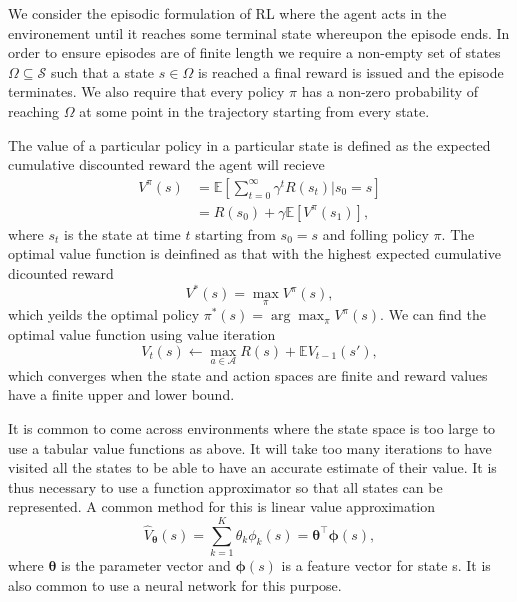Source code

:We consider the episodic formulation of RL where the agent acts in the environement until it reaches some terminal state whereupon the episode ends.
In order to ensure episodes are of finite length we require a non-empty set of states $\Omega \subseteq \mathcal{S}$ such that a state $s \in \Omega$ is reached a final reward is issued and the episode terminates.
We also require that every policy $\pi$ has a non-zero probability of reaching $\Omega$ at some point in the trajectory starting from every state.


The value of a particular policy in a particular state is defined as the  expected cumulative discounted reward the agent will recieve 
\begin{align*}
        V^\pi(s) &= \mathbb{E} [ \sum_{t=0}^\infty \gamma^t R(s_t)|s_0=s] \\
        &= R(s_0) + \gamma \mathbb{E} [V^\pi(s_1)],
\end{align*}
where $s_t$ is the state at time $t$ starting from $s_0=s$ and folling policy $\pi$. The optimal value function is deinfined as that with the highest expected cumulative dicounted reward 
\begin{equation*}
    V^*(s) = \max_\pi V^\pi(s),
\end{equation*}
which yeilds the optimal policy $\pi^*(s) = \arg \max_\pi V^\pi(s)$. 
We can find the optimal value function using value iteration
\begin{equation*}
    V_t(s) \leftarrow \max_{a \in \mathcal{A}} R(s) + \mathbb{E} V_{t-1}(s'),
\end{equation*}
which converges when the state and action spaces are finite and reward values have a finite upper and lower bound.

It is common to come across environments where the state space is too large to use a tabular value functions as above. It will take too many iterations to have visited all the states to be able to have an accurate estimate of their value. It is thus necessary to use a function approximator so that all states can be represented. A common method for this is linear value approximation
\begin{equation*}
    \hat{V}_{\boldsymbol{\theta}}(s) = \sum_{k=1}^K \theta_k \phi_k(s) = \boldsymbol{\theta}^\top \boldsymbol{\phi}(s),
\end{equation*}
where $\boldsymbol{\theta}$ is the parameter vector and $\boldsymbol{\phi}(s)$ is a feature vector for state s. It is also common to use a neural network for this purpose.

- Exercise brief -
Copy out each line of the material in which the word "some" turns up.

- Written response -
:We consider the episodic formulation of RL where the agent acts in the environement until it reaches some terminal state whereupon the episode ends.
We also require that every policy $\pi$ has a non-zero probability of reaching $\Omega$ at some point in the trajectory starting from every state.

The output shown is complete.